BEGIN Excerpted data

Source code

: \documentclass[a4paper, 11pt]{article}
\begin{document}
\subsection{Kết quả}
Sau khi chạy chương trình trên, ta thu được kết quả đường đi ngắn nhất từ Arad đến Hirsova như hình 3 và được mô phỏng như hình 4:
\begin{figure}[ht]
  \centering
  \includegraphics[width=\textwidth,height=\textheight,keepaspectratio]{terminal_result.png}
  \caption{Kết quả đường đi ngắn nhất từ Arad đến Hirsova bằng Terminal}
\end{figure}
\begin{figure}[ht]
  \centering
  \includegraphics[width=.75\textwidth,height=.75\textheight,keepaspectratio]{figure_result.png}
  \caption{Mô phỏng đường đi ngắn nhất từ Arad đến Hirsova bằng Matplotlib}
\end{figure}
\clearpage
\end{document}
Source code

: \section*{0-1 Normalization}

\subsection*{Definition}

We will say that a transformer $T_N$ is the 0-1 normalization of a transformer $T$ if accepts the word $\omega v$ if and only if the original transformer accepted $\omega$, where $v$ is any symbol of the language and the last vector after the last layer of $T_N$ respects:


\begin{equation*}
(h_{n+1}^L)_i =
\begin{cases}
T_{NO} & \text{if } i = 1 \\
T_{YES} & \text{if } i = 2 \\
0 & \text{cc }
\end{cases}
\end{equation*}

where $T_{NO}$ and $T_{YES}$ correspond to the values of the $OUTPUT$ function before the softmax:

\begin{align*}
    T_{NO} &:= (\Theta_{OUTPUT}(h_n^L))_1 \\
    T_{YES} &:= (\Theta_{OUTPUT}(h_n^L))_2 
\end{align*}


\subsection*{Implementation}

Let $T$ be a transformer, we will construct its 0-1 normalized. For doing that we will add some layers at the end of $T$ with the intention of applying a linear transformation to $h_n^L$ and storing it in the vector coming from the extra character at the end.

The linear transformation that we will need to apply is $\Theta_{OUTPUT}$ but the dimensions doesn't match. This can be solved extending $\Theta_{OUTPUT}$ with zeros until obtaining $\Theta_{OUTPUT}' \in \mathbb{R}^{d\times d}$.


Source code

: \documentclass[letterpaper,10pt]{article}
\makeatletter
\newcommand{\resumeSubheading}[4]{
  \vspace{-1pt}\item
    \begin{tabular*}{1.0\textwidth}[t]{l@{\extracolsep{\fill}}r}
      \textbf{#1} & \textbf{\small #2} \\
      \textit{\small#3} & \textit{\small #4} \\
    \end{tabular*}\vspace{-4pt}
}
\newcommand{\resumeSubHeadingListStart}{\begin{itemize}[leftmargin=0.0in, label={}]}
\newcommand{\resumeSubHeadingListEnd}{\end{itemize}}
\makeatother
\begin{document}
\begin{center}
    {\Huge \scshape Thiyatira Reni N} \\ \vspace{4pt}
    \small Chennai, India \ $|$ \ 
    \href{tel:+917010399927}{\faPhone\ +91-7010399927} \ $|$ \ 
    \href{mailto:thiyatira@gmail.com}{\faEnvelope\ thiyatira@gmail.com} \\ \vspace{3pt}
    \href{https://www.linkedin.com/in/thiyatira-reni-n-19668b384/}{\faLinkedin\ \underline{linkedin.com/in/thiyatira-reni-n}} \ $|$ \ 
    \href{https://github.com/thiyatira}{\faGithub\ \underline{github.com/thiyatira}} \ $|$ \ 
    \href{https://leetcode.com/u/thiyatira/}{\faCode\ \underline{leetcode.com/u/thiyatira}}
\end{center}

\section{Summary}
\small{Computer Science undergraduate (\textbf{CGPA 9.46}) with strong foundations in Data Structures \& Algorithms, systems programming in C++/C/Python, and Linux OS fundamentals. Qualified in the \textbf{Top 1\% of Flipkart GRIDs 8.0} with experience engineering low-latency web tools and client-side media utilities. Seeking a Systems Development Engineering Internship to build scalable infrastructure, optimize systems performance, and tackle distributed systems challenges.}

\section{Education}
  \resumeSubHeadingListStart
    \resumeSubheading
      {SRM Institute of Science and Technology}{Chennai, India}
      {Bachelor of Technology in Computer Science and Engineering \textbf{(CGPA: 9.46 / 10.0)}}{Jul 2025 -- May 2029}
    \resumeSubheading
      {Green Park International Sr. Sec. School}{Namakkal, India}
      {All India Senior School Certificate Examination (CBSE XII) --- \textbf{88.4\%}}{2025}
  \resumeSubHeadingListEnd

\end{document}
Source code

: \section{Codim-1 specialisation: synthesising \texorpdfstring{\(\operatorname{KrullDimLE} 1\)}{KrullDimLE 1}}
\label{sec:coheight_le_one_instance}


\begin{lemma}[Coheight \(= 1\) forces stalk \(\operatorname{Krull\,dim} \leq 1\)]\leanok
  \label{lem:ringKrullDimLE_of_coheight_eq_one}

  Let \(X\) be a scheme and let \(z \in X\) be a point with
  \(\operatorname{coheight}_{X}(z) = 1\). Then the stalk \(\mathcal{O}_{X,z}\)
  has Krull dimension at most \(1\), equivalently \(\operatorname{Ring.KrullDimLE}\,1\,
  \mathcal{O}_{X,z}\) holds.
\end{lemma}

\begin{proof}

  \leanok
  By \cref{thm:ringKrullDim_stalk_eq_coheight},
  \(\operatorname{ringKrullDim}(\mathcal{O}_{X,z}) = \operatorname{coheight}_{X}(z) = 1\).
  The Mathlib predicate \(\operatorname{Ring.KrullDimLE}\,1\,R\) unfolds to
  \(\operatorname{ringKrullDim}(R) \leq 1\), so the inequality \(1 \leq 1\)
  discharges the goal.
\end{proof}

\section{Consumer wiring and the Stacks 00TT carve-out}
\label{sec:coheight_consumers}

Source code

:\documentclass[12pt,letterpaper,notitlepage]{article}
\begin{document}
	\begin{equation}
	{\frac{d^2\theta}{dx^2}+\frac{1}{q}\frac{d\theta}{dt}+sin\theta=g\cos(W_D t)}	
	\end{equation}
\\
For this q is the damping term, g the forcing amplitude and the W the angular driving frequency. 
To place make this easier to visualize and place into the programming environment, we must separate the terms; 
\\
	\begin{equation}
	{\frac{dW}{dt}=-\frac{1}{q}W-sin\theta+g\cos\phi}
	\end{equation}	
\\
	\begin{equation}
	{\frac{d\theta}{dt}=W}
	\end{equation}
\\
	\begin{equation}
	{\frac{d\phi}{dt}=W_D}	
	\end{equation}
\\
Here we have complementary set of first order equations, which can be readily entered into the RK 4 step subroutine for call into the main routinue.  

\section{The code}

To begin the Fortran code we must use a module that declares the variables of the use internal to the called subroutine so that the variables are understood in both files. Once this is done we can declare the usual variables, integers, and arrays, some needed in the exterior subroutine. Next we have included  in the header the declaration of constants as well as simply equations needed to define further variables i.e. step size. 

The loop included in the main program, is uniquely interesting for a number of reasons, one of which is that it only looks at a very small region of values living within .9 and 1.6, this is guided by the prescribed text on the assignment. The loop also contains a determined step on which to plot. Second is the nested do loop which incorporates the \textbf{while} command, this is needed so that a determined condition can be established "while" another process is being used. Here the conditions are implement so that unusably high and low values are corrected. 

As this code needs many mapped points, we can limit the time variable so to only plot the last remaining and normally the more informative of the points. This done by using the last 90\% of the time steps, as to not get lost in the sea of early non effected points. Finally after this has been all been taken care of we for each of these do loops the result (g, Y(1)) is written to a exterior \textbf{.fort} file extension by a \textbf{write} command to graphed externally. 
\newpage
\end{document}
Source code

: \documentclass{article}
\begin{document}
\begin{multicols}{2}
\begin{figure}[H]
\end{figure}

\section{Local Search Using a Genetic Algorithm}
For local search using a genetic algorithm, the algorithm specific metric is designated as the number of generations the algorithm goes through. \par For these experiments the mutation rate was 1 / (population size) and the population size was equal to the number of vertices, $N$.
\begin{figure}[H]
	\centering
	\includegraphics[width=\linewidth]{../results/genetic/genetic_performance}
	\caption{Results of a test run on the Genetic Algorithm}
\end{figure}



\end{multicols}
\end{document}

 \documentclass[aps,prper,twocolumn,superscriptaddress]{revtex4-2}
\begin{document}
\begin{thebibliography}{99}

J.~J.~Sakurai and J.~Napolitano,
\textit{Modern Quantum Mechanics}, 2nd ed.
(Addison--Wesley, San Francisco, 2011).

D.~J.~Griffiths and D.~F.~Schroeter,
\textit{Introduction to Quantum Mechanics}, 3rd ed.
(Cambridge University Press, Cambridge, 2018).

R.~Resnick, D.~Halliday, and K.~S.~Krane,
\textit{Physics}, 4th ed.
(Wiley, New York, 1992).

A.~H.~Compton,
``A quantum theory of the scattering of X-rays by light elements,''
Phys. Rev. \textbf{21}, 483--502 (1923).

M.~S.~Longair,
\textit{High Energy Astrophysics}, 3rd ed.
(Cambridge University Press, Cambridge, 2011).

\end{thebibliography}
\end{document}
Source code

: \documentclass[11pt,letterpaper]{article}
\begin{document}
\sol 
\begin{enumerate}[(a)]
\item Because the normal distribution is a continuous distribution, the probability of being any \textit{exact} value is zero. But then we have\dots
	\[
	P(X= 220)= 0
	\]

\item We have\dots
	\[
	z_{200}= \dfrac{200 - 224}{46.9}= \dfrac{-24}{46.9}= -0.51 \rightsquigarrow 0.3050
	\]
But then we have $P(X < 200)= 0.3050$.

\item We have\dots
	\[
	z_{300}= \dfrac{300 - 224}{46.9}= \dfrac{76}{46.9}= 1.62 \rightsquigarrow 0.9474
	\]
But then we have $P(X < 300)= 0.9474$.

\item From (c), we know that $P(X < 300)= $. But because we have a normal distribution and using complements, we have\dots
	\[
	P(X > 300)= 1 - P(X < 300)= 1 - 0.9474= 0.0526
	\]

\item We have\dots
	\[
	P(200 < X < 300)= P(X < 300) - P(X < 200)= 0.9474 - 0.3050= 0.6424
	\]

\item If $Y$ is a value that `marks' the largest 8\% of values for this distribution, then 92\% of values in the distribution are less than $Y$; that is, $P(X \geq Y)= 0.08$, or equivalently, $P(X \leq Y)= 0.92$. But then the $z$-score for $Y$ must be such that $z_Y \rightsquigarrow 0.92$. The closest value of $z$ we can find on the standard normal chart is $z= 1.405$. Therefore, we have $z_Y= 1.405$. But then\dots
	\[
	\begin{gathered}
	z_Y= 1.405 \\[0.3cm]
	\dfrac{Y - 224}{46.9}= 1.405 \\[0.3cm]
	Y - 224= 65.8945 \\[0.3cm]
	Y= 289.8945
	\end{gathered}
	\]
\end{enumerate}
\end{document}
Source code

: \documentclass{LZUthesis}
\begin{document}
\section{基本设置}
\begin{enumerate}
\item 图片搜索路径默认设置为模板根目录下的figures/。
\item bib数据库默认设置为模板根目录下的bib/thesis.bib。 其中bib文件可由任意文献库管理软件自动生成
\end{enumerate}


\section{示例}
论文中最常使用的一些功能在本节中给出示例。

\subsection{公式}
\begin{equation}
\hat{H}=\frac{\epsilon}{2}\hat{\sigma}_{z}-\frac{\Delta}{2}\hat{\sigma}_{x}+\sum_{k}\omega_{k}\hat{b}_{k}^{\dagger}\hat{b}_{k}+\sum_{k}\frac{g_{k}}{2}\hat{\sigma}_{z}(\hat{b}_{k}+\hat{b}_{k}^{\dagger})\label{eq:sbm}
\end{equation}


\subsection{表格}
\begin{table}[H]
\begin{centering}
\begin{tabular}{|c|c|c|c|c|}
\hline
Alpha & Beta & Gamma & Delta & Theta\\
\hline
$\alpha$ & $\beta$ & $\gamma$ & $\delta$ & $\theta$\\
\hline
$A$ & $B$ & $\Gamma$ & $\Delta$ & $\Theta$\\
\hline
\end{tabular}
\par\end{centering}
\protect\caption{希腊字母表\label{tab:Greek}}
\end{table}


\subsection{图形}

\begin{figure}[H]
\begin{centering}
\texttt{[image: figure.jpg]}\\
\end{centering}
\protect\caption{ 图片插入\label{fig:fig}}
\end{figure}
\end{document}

END Excerpted data

Task statement =
When a line among the entries above contains "where", copy it.

Exercise response =
We will say that a transformer $T_N$ is the 0-1 normalization of a transformer $T$ if accepts the word $\omega v$ if and only if the original transformer accepted $\omega$, where $v$ is any symbol of the language and the last vector after the last layer of $T_N$ respects:
where $T_{NO}$ and $T_{YES}$ correspond to the values of the $OUTPUT$ function before the softmax:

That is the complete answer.